---- Record excerpts
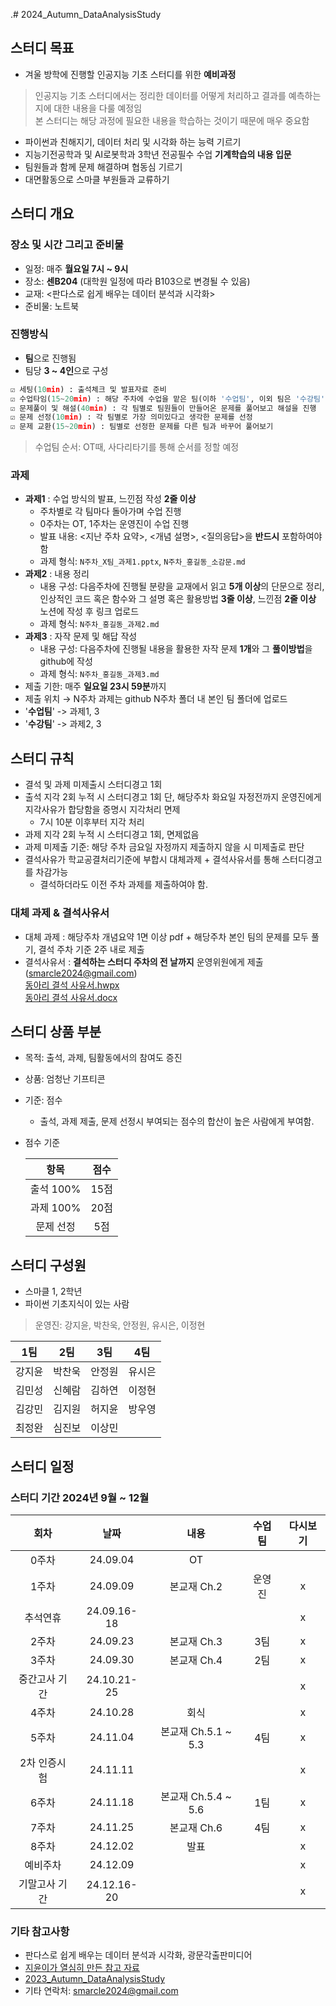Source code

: .# 2024_Autumn_DataAnalysisStudy


## **스터디 목표**
- 겨울 방학에 진행할 인공지능 기초 스터디를 위한 **예비과정**
> 인공지능 기초 스터디에서는 정리한 데이터를 어떻게 처리하고 결과를 예측하는지에 대한 내용을 다룰 예정임 <br>
> 본 스터디는 해당 과정에 필요한 내용을 학습하는 것이기 때문에 매우 중요함
- 파이썬과 친해지기, 데이터 처리 및 시각화 하는 능력 기르기
- 지능기전공학과 및 AI로봇학과 3학년 전공필수 수업 **기계학습의 내용 입문**
- 팀원들과 함께 문제 해결하며 협동심 기르기
- 대면활동으로 스마클 부원들과 교류하기
  
## **스터디 개요**
### 장소 및 시간 그리고 준비물
- 일정: 매주 **월요일 7시 ~ 9시**
- 장소: **센B204** (대학원 일정에 따라 B103으로 변경될 수 있음)
- 교재: <판다스로 쉽게 배우는 데이터 분석과 시각화>
- 준비물: 노트북
### 진행방식
- **팀**으로 진행됨
- 팀당 **3 ~ 4인**으로 구성
```python
☑️ 세팅(10min) : 출석체크 및 발표자료 준비
☑️ 수업타임(15~20min) : 해당 주차에 수업을 맡은 팀(이하 '수업팀', 이외 팀은 '수강팀')이 개념 수업을 진행
☑️ 문제풀이 및 해설(40min) : 각 팀별로 팀원들이 만들어온 문제를 풀어보고 해설을 진행
☑️ 문제 선정(10min) : 각 팀별로 가장 의미있다고 생각한 문제를 선정
☑️ 문제 교환(15~20min) : 팀별로 선정한 문제를 다른 팀과 바꾸어 풀어보기
```
> 수업팀 순서: OT때, 사다리타기를 통해 순서를 정할 예정
### 과제
- **과제1** : 수업 방식의 발표, 느낀점 작성 **2줄 이상**
  - 주차별로 각 팀마다 돌아가며 수업 진행
  - 0주차는 OT, 1주차는 운영진이 수업 진행
  - 발표 내용: <지난 주차 요약>, <개념 설명>, <질의응답>을 **반드시** 포함하여야 함
  - 과제 형식: `N주차_X팀_과제1.pptx`, `N주차_홍길동_소감문.md`
- **과제2** : 내용 정리
  - 내용 구성: 다음주차에 진행될 분량을 교재에서 읽고 **5개 이상**의 단문으로 정리, 인상적인 코드 혹은 함수와 그 설명 혹은 활용방법 **3줄 이상**, 느낀점 **2줄 이상** 노션에 작성 후 링크 업로드
  - 과제 형식: `N주차_홍길동_과제2.md`
- **과제3** : 자작 문제 및 해답 작성
   - 내용 구성: 다음주차에 진행될 내용을 활용한 자작 문제 **1개**와 그 **풀이방법**을 github에 작성
   - 과제 형식: `N주차_홍길동_과제3.md`
- 제출 기한: 매주 **일요일 23시 59분**까지
- 제출 위치 → N주차 과제는 github N주차 폴더 내 본인 팀 폴더에 업로드
- '**수업팀**' -> 과제1, 3
- '**수강팀**' -> 과제2, 3


## **스터디 규칙**
- 결석 및 과제 미제출시 스터디경고 1회
- 출석 지각 2회 누적 시 스터디경고 1회 단, 해당주차 화요일 자정전까지 운영진에게 지각사유가 합당함을 증명시 지각처리 면제
	- 7시 10분 이후부터 지각 처리
- 과제 지각 2회 누적 시 스터디경고 1회, 면제없음 
- 과제 미제출 기준: 해당 주차 금요일 자정까지 제출하지 않을 시 미제출로 판단
- 결석사유가 학교공결처리기준에 부합시 대체과제 + 결석사유서를 통해 스터디경고를 차감가능
	- 결석하더라도 이전 주차 과제를 제출하여야 함.
### **대체 과제 & 결석사유서**
- 대체 과제 : 해당주차 개념요약 1면 이상 pdf + 해당주차 본인 팀의 문제를 모두 풀기, 결석 주차 기준 2주 내로 제출
- 결석사유서 : **결석하는 스터디 주차의 전 날까지** 운영위원에게 제출(smarcle2024@gmail.com) <br>
[동아리 결석 사유서.hwpx](https://github.com/sejongsmarcle/2024_Autumn_DataAnalysisStudy/blob/main/%EB%8F%99%EC%95%84%EB%A6%AC%20%EA%B2%B0%EC%84%9D%20%EC%82%AC%EC%9C%A0%EC%84%9C.hwpx) <br>
[동아리 결석 사유서.docx](https://github.com/sejongsmarcle/2024_Autumn_DataAnalysisStudy/blob/main/%EB%8F%99%EC%95%84%EB%A6%AC%20%EA%B2%B0%EC%84%9D%20%EC%82%AC%EC%9C%A0%EC%84%9C_word%EC%9A%A9.docx)

## 스터디 상품 부분
- 목적: 출석, 과제, 팀활동에서의 참여도 증진
- 상품: 엄청난 기프티콘
- 기준: 점수
  - 출석, 과제 제출, 문제 선정시 부여되는 점수의 합산이 높은 사람에게 부여함.
- 점수 기준 <br>

  |항목|점수|
  |:---:|:---:|
  |출석 100%|15점|
  |과제 100%|20점|
  |문제 선정|5점|


## **스터디 구성원**
- 스마클 1, 2학년
- 파이썬 기초지식이 있는 사람
> 운영진: 강지윤, 박찬욱, 안정원, 유시은, 이정현

|1팀|2팀|3팀|4팀|
|:---:|:---:|:---:|:---:|
|강지윤|박찬욱|안정원|유시은|
|김민성|신혜람|김하연|이정현|
|김강민|김지원|허지윤|방우영|
|최정완|심진보|이상민||

## 스터디 일정
### 스터디 기간 2024년 9월 ~ 12월
|회차|날짜|내용|수업팀|다시보기|
|:---:|:---:|:---:|:---:|:---:|
|0주차|24.09.04|OT|||
|1주차|24.09.09|본교재 Ch.2|운영진|x|
|추석연휴|24.09.16-18|||x|
|2주차|24.09.23|본교재 Ch.3|3팀|x|
|3주차|24.09.30|본교재 Ch.4|2팀|x|
|중간고사 기간|24.10.21-25|||x|
|4주차|24.10.28|회식||x|
|5주차|24.11.04|본교재 Ch.5.1 ~ 5.3|4팀|x|
|2차 인증시험|24.11.11|||x|
|6주차|24.11.18|본교재 Ch.5.4 ~ 5.6|1팀|x|
|7주차|24.11.25|본교재 Ch.6|4팀|x|
|8주차|24.12.02|발표||x|
|예비주차|24.12.09|||x|
|기말고사 기간|24.12.16-20|||x|

### 기타 참고사항
- 판다스로 쉽게 배우는 데이터 분석과 시각화, 광문각출판미디어
- [지윤이가 열심히 만든 참고 자료](https://teal-scabiosa-2df.notion.site/9ac4827d9d4f4d7981d208e3009f4d47?pvs=4)
- [2023_Autumn_DataAnalysisStudy](https://github.com/sejongsmarcle/2023_Autumn_DataAnalysisStudy/tree/main)
- 기타 연락처: smarcle2024@gmail.com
--------
*Problem statement*. Print exactly the lines from the first line of the records above through the line containing "통해 순서를 정할 예정", leaving out the pictures.

*Answer*.
Source code

: .# 2024_Autumn_DataAnalysisStudy


## **스터디 목표**
- 겨울 방학에 진행할 인공지능 기초 스터디를 위한 **예비과정**
> 인공지능 기초 스터디에서는 정리한 데이터를 어떻게 처리하고 결과를 예측하는지에 대한 내용을 다룰 예정임 <br>
> 본 스터디는 해당 과정에 필요한 내용을 학습하는 것이기 때문에 매우 중요함
- 파이썬과 친해지기, 데이터 처리 및 시각화 하는 능력 기르기
- 지능기전공학과 및 AI로봇학과 3학년 전공필수 수업 **기계학습의 내용 입문**
- 팀원들과 함께 문제 해결하며 협동심 기르기
- 대면활동으로 스마클 부원들과 교류하기
  
## **스터디 개요**
### 장소 및 시간 그리고 준비물
- 일정: 매주 **월요일 7시 ~ 9시**
- 장소: **센B204** (대학원 일정에 따라 B103으로 변경될 수 있음)
- 교재: <판다스로 쉽게 배우는 데이터 분석과 시각화>
- 준비물: 노트북
### 진행방식
- **팀**으로 진행됨
- 팀당 **3 ~ 4인**으로 구성
```python
☑️ 세팅(10min) : 출석체크 및 발표자료 준비
☑️ 수업타임(15~20min) : 해당 주차에 수업을 맡은 팀(이하 '수업팀', 이외 팀은 '수강팀')이 개념 수업을 진행
☑️ 문제풀이 및 해설(40min) : 각 팀별로 팀원들이 만들어온 문제를 풀어보고 해설을 진행
☑️ 문제 선정(10min) : 각 팀별로 가장 의미있다고 생각한 문제를 선정
☑️ 문제 교환(15~20min) : 팀별로 선정한 문제를 다른 팀과 바꾸어 풀어보기
```
> 수업팀 순서: OT때, 사다리타기를 통해 순서를 정할 예정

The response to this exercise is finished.